Tehran, Iran – Iran will not allow the Islamic State (IS) group to establish a presence on the country’s border with Afghanistan, President Ebrahim Raisi warned on Saturday.
“We will not allow terrorist organisations and IS to set up next to our border and strike other countries and the region,” Raisi said as he wound up a visit to Tajikistan.
“The presence of IS in Afghanistan is dangerous not only for Afghanistan but also for the region,” he told state television.
The Taliban took Afghanistan’s capital on August 15, exploiting a vacuum caused by the withdrawal of US troops from the country and a collapse by the Afghan army.
Iran, which shares a 900km border with Afghanistan, did not recognise the Taliban during their 1996 to 2001 stint in power.
But Tehran has appeared to soften its tough stance towards the Sunni fighters in recent times in the name of pragmatism.

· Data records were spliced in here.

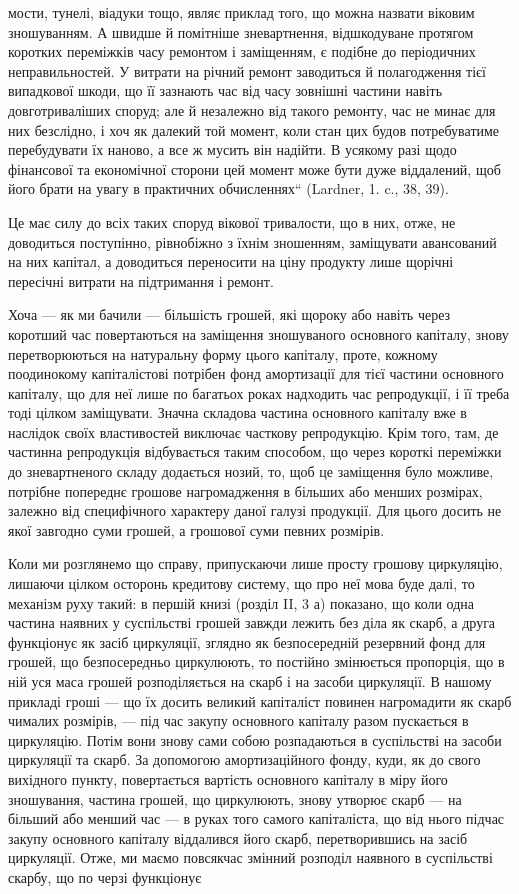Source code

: мости, тунелі, віадуки тощо, являє приклад того, що можна назвати
віковим зношуванням. А швидше й помітніше зневартнення, відшкодуване
протягом коротких переміжків часу ремонтом і заміщенням, є подібне
до періодичних неправильностей. У витрати на річний ремонт заводиться
й полагодження тієї випадкової шкоди, що її зазнають час від часу
зовнішні частини навіть довготриваліших споруд; але й незалежно від
такого ремонту, час не минає для них безслідно, і хоч як далекий той момент,
коли стан цих будов потребуватиме перебудувати їх наново, а все ж
мусить він надійти. В усякому разі щодо фінансової та економічної сторони
цей момент може бути дуже віддалений, щоб його брати на увагу
в практичних обчисленнях“ (Lardner, 1. c., 38, 39).

Це має силу до всіх таких споруд вікової тривалости, що в них,
отже, не доводиться поступінно, рівнобіжно з їхнім зношенням, заміщувати
авансований на них капітал, а доводиться переносити на ціну продукту
лише щорічні пересічні витрати на підтримання і ремонт.

Хоча — як ми бачили — більшість грошей, які щороку або навіть
через коротший час повертаються на заміщення зношуваного основного
капіталу, знову перетворюються на натуральну форму цього капіталу,
проте, кожному поодинокому капіталістові потрібен фонд амортизації для тієї
частини основного капіталу, що для неї лише по багатьох роках надходить час
репродукції, і її треба тоді цілком заміщувати. Значна складова частина основного
капіталу вже в наслідок своїх властивостей виключає часткову репродукцію.
Крім того, там, де частинна репродукція відбувається таким способом, що
через короткі переміжки до зневартненого складу додається нозий, то, щоб це
заміщення було можливе, потрібне попереднє грошове нагромадження
в більших або менших розмірах, залежно від специфічного характеру
даної галузі продукції. Для цього досить не якої завгодно суми грошей,
а грошової суми певних розмірів.

Коли ми розглянемо що справу, припускаючи лише просту грошову
циркуляцію, лишаючи цілком осторонь кредитову систему, що про неї
мова буде далі, то механізм руху такий: в першій книзі (розділ II, 3 а)
показано, що коли одна частина наявних у суспільстві грошей завжди
лежить без діла як скарб, а друга функціонує як засіб циркуляції, зглядно
як безпосередній резервний фонд для грошей, що безпосередньо циркулюють,
то постійно змінюється пропорція, що в ній уся маса грошей
розподіляється на скарб і на засоби циркуляції. В нашому прикладі
гроші — що їх досить великий капіталіст повинен нагромадити як скарб
чималих розмірів, — під час закупу основного капіталу разом пускається
в циркуляцію. Потім вони знову сами собою розпадаються в суспільстві
на засоби циркуляції та скарб. За допомогою амортизаційного фонду,
куди, як до свого вихідного пункту, повертається вартість основного капіталу
в міру його зношування, частина грошей, що циркулюють, знову
утворює скарб — на більший або менший час — в руках того самого капіталіста,
що від нього підчас закупу основного капіталу віддалився його
скарб, перетворившись на засіб циркуляції. Отже, ми маємо повсякчас
змінний розподіл наявного в суспільстві скарбу, що по черзі функціонує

The Islamic republic has stressed that the Taliban must be ‘part of a future solution’ in Afghanistan. Afghanistan’s new rulers have formed a government composed entirely of Taliban and belonging almost entirely to the Pashtun ethnic group.

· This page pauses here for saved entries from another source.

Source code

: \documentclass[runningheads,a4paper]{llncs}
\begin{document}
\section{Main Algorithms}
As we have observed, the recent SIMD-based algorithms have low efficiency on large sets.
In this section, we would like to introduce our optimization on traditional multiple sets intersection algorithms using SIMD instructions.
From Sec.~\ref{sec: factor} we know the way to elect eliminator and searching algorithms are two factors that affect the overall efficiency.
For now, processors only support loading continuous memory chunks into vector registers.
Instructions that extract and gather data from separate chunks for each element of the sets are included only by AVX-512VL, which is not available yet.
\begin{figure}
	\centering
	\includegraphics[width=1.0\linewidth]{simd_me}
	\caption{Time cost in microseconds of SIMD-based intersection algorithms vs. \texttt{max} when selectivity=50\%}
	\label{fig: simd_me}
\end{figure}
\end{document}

“A government belonging to only one ethnic or political group cannot solve Afghanistan’s problems,” Raisi said on Saturday, calling for a government with representation for all Afghans.

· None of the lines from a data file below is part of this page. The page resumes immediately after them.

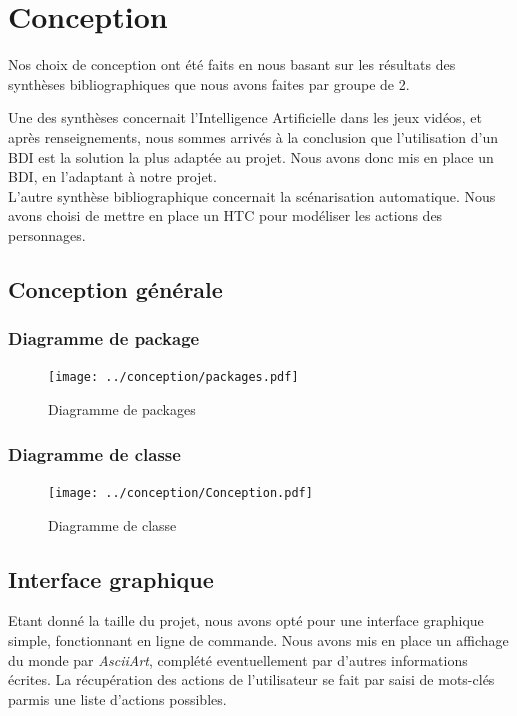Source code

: \documentclass[asi]{picINSA}
\begin{document}
\chapter{Conception}
Nos choix de conception ont été faits en nous basant sur les résultats des synthèses bibliographiques que nous avons faites par groupe de 2. \newline

Une des synthèses concernait l'Intelligence Artificielle dans les jeux vidéos, et après renseignements, nous sommes arrivés à la conclusion que l'utilisation d'un BDI est la solution la plus adaptée au projet. Nous avons donc mis en place un BDI, en l'adaptant à notre projet. \\

L'autre synthèse bibliographique concernait la scénarisation automatique. Nous avons choisi de mettre en place un HTC pour modéliser les actions des personnages. \\

\section{Conception générale}

\subsection{Diagramme de package}
\begin{figure}[!ht]
  \begin{center}
    \texttt{[image: ../conception/packages.pdf]}
    \caption{Diagramme de packages}	
  \end{center}
\end{figure}



\subsection{Diagramme de classe}
\begin{figure}[!ht]
  \begin{center}
    \texttt{[image: ../conception/Conception.pdf]}
    \caption{Diagramme de classe}	
  \end{center}
\end{figure}



\section{Interface graphique}
Etant donné la taille du projet, nous avons opté pour une interface graphique simple, fonctionnant en ligne de commande. Nous avons mis en place un affichage du monde par \textit{AsciiArt}, complété eventuellement par d'autres informations écrites. La récupération des actions de l'utilisateur se fait par saisi de mots-clés parmis une liste d'actions possibles.
\end{document}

Two people were killed when three blasts struck the Afghan city of Jalalabad on Saturday, at least one of which targeted a Taliban vehicle, in the country’s first deadly attack since the United States withdrew.
The hardline Islamist group stormed to power in mid-August, ousting the government and promising to restore security to the violence-wracked country.
“In one attack a Taliban vehicle patrolling in Jalalabad was targeted,” a Taliban official who asked not to be named told AFP.
“Women and children were among the injured,” he added.